I didn't get a great 2:1 and only got an okay dissertation mark (again 2:1) with no conference paper (congrats on that) and I still got a fully funded PhD. From what I have been told, is that I nailed my application essay and my interview. So it is possible.

There are academic snobs who look down on all 2:1 students but if you get to an interview make it clear that you had a full time job which prevented you fully focusing on your degree. They will most likely take that into consideration but you will need to show them something else to compensate. In most courses, you get a good grade by just regurgitating information and good exam techniques and potential supervisors know that. What they are looking for is usually someone with good basic knowledge, hard working and have a clear logical thinking (I am oversimplifying this I know). So you need to show that in your application if you want to succeed.

So yes you can get a fully funded PhD.
posted
01-May-18, 11:25
edited about 2 minutes later
by pm133
Avatar for pm133
posted about 3 months ago
rewt. Given that you achieved a 2:1, I would suggest you are not well placed to give advice on what it takes to get a 1st.
You may well have got by simply by regurgitating information and developing good exam technique but you shouldn't project that onto those who achieve superb grades.

The original poster should be able to get a funded PhD position but it may take time and it may not be for the PhD position they really want. Grades are everything at this stage unless you are lucky enough to find nobody else applying.
posted
01-May-18, 12:21
by rewt
Avatar for rewt
posted about 3 months ago
pm133, I am not saying that everyone who gets good grades is just regurgitating information and I know that a lot of people of who got good grades who did work really hard and totally deserved it. I apologise that I overgeneralized and not trying to demean people who got superb grades.

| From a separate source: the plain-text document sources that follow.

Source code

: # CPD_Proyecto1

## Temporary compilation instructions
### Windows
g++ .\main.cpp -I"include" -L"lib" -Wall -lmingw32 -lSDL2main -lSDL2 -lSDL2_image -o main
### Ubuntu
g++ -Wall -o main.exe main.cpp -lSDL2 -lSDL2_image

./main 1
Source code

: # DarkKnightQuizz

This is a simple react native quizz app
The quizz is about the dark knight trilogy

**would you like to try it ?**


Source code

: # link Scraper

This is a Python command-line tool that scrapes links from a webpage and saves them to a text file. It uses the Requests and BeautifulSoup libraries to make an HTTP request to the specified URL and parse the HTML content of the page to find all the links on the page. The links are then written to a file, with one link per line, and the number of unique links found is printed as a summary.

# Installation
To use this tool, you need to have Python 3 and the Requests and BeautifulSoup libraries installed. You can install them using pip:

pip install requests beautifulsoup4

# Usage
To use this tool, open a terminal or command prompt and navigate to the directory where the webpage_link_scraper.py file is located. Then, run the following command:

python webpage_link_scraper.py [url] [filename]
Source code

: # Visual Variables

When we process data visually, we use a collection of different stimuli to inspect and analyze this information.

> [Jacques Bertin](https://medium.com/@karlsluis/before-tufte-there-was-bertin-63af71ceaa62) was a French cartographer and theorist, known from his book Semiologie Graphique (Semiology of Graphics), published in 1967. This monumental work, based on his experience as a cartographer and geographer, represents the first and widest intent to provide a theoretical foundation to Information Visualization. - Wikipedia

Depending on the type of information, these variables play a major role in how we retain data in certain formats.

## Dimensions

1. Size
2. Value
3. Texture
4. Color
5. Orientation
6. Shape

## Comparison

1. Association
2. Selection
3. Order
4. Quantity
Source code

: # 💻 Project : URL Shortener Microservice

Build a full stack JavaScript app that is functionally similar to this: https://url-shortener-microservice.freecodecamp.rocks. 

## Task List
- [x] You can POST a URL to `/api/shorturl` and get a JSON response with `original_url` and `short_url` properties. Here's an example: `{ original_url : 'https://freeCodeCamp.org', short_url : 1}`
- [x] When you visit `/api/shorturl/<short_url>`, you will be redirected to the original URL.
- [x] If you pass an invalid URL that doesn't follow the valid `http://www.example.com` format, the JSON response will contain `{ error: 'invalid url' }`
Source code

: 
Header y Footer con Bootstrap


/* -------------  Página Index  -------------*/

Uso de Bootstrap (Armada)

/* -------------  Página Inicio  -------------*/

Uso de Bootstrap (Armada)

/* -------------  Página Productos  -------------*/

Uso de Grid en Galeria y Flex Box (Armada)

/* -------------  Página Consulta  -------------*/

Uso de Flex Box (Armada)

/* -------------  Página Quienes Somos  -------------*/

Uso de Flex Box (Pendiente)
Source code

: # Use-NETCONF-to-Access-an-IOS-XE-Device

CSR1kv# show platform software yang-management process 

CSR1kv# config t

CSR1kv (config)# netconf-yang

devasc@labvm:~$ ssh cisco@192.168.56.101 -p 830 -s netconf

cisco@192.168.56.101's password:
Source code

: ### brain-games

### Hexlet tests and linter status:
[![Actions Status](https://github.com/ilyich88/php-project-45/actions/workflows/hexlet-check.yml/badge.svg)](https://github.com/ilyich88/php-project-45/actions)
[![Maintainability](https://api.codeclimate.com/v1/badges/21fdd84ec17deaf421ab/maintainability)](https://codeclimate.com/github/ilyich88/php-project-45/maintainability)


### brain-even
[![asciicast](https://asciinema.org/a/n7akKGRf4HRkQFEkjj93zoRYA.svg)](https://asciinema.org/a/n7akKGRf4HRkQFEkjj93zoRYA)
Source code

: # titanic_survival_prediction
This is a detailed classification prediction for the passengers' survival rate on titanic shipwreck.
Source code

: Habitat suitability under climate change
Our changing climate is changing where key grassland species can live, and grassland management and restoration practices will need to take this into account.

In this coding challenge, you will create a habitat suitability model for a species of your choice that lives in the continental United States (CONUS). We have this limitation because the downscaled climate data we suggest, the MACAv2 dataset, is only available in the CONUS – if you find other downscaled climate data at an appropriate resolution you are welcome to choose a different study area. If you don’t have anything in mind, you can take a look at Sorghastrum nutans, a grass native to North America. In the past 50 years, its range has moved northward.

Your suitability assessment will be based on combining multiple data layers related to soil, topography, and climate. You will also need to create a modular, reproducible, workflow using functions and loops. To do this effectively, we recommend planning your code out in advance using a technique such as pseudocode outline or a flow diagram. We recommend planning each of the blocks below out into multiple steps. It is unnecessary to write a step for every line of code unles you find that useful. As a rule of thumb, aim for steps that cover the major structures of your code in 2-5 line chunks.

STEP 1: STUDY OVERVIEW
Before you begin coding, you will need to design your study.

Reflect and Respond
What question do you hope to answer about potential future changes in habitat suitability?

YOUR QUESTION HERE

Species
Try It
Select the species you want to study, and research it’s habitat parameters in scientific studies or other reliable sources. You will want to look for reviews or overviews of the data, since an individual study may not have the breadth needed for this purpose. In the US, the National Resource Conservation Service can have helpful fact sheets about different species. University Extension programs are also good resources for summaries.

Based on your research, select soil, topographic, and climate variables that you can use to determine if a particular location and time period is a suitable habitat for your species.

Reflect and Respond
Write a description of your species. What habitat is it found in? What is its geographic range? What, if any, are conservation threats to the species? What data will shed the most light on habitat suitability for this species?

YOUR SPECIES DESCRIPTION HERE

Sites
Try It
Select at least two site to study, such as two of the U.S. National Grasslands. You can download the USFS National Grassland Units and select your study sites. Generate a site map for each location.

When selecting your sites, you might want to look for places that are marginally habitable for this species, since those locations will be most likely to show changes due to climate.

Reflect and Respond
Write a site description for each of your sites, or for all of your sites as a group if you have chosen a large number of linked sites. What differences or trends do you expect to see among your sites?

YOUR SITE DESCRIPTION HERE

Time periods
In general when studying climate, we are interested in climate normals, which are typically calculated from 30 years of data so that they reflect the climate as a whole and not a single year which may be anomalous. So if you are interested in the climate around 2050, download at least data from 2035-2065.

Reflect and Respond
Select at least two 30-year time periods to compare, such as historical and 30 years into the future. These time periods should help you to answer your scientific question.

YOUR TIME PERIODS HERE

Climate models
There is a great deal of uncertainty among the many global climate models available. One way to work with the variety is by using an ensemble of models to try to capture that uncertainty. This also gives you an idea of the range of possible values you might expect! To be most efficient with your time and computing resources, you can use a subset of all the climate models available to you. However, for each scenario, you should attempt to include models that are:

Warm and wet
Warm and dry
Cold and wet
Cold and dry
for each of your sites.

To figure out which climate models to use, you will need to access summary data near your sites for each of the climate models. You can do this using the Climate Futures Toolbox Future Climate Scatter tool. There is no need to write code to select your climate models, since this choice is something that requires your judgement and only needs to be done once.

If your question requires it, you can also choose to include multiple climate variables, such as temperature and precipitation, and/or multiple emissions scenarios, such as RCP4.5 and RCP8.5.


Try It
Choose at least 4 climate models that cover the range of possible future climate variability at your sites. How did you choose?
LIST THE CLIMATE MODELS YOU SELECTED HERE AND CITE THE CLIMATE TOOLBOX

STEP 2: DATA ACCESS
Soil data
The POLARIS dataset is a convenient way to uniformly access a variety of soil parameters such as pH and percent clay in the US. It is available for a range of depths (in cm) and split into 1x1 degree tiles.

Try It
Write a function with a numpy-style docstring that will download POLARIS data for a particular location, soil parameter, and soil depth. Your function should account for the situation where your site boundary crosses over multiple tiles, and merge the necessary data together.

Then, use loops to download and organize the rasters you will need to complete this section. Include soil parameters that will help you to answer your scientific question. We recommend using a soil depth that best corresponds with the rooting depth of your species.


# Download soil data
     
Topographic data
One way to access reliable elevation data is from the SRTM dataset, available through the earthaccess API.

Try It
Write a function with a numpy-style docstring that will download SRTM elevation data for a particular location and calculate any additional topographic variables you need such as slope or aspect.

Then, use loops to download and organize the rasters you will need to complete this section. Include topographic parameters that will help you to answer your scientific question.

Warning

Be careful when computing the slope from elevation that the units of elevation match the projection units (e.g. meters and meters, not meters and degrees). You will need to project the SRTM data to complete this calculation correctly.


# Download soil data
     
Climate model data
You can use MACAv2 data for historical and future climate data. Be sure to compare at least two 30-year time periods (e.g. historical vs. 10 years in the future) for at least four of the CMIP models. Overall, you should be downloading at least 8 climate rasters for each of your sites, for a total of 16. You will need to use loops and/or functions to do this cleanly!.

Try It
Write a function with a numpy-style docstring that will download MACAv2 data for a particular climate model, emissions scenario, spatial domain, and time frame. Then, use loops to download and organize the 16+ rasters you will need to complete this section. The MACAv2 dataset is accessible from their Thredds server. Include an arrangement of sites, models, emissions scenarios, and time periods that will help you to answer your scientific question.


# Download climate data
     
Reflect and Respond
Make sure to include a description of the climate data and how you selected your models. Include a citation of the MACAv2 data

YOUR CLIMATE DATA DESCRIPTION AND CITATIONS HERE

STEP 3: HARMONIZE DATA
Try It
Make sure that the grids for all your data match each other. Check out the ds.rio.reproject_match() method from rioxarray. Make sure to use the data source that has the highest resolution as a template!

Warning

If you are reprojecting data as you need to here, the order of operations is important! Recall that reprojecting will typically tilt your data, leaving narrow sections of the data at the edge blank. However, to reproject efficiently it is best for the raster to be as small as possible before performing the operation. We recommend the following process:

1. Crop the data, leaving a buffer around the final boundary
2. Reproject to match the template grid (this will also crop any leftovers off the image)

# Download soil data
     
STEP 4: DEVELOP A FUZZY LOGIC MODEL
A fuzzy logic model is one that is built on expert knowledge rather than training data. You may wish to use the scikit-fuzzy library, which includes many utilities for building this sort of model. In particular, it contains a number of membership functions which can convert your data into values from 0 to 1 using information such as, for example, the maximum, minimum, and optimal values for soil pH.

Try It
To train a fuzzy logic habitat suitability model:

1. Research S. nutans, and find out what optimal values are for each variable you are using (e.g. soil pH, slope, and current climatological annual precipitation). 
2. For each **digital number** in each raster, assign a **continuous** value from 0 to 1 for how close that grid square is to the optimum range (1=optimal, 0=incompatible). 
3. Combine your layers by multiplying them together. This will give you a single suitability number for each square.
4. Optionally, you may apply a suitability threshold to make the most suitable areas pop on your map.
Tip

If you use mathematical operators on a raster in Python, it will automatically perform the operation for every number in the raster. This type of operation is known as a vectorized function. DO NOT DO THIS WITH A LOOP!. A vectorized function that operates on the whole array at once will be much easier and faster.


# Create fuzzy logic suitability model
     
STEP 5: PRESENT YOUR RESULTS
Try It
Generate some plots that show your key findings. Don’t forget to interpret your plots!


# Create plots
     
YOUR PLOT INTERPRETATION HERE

But there are people who just regurgitate information and had exam technique that inflated their grades despite them being oblivious. Grades are a good indication of how you will succeed in a PhD but you can succeed in undergrad with a completely different skill set to the one required to do well as a postgraduate. The potential supervisor should know that and is looking for the right skills/attitude as well as grades.

I didn't do much regurgitation as I was that guy that barely turned up after the first year, drank like a fish and literally rocked up to exams having barely done any work. Though I finally found a topic in my final year that actually interested me, worked my ass off and managed to impress the interviewers enough to give me a chance (and there were other applicants). I am not saying it is easy to get a PhD with a 2:1 but that is possible if you show the interviewers something else.
posted
01-May-18, 13:35
edited about 18 seconds later
Avatar for divineflare1411
posted about 3 months ago
Thank you rewt. May i ask? How did you nail your application essay and interview?
posted
01-May-18, 17:33
by rewt
Avatar for rewt
posted about 3 months ago
I really followed the general advice from the internet for writing the proposal and interview.

Though I did my research and learned everything I could about the topic. I tried to understand every intricacy of the area and knew the key authors/papers. Plus I expressed my honest opinions about what I thought about all their work (in hindsight a lot of what I said was wrong) and how I could develop on their work.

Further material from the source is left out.